Jedną z największych atrakcji festiwalu mają być też przedpremierowe pokazy filmów z najważniejszych europejskich festiwali filmowych. Widzowie zobaczą także najnowszy film Woody'ego Allena "Śmietanka towarzyska", który otwierał tegoroczny festiwal w Cannes. Przedpremierowo pokazane zostaną m.in. filmy "Komuna" Thomasa Vinterberga, "Argentyna, Argentyna" Carlosa Saury, "U pana Marsa bez zmian" Dominika Molla, czy "Fukushima, moja miłość" Doris Dorrie.
Jednym z wydarzeń będzie też "chodzony" maraton filmowy "Letnicy na mieście", w ramach którego kolejne seanse filmów będą się odbywały w kolejnych, festiwalowych kinach.
W Nowym Kinie Pałacowe widzowie zobaczą m.in. unikatowe programy 30-minutowych filmów ze Studia Munka, czy też cykl filmów o tematyce miejskiej.
W ramach festiwalu zaplanowano także projekcje filmów niemych z muzyką na żywo, filmowy spacer po Poznaniu z przewodnikiem, warsztaty recyclingowe i kinooperatorskie dla dzieci, a także zwiedzanie kin "od kuchni".
- Zupełnie premierowym projektem w ramach festiwalu będzie projekt "filmowe szybkie randki". Można się zapisać, zgłosić, żeby właśnie w ramach speed datingu w ciągu siedmiu minut poznać kogoś, ale rozmawiać można będzie tylko i wyłącznie o filmach i kinie - powiedziała Kuzdra.
Atrakcje czekają na widzów także w Kinie Rialto. Jak mówiła Jolanta Myszka z tego poznańskiego kina, każdy podczas festiwalu znajdzie coś dla siebie. - Codziennie, poza seansami, odbywać się będzie u nas tzw. Plażownik Leśna Polana, ponieważ na czas festiwalu uaktywniamy także nasze podwórka, dziedzińce, na których cały czas coś się będzie działo. Będą tam m.in. zajęcia z jogi, Tai Chi, ale także zajęcia i animacje dla dzieci - także tych najmłodszych - powiedziała.

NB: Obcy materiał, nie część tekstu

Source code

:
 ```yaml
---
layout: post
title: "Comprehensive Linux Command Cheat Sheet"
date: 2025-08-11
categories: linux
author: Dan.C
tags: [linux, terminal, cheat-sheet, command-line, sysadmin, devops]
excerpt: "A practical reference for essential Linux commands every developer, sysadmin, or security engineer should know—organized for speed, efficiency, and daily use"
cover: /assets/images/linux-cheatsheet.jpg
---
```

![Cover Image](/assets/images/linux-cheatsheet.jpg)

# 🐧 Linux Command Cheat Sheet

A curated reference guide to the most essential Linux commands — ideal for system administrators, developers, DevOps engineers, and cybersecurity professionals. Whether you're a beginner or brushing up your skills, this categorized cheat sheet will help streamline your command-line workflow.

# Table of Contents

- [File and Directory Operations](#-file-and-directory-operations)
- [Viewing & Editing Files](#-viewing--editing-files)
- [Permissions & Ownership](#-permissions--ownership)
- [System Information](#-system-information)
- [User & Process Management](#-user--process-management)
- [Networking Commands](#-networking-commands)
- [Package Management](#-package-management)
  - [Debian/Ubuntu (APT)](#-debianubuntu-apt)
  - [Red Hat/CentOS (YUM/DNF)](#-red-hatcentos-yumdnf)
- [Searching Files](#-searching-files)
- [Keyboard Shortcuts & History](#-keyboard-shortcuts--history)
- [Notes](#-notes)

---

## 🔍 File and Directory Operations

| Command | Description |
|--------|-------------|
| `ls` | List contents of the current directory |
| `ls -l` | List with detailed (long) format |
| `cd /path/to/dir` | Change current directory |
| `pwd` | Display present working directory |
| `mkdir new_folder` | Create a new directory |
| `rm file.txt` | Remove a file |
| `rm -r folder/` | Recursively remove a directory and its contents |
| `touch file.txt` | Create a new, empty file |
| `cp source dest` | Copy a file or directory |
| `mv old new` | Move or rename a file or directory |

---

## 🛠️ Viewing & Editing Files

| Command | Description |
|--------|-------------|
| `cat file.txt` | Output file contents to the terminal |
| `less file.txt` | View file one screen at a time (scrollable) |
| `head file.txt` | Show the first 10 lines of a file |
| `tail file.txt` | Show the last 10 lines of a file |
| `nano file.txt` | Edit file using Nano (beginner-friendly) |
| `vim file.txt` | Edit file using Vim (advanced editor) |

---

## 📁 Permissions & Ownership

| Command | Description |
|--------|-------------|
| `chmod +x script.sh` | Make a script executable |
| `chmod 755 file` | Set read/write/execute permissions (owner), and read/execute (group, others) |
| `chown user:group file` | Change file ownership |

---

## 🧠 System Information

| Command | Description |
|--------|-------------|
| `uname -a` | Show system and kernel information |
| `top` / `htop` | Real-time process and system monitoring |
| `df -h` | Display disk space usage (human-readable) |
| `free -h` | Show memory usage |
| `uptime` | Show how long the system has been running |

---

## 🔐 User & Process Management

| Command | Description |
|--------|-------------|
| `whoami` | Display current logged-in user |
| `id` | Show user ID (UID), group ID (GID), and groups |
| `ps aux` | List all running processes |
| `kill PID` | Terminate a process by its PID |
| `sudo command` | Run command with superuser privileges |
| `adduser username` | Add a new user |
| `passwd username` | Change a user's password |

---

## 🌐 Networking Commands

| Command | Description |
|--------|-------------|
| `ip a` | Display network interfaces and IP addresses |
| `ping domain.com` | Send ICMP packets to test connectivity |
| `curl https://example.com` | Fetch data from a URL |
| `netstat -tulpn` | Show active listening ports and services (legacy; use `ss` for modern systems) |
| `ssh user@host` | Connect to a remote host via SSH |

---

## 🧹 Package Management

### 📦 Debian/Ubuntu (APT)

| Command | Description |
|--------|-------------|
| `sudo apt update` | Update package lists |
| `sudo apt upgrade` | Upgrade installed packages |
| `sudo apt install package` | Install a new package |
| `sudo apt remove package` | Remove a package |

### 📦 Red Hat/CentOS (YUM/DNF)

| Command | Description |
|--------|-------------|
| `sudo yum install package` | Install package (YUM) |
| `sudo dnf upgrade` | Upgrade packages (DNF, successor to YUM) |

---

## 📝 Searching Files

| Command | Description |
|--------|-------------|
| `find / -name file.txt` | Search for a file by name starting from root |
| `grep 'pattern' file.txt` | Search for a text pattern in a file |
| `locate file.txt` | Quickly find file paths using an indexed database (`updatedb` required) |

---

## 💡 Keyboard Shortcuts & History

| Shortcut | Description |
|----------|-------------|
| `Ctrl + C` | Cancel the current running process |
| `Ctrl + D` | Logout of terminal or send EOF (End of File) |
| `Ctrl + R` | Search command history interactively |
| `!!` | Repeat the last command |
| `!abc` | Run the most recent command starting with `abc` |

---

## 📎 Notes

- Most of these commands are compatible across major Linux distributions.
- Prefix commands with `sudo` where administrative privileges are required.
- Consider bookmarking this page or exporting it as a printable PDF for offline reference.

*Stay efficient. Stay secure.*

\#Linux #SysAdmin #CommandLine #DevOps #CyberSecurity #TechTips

- Oprócz filmów, które pokażemy w "przedpremierze", stawiamy też na kino "specjalistyczne", czyli pojawi się filmowa oferta dla miłośników baletu, czy miłośników malarstwa, którzy na ekranie będą mogli obejrzeć wystawę Vincenta van Gogha - dodała.
Pierwsza edycja festiwalu "Nic się tu nie dzieje" potrwa do 9 sierpnia.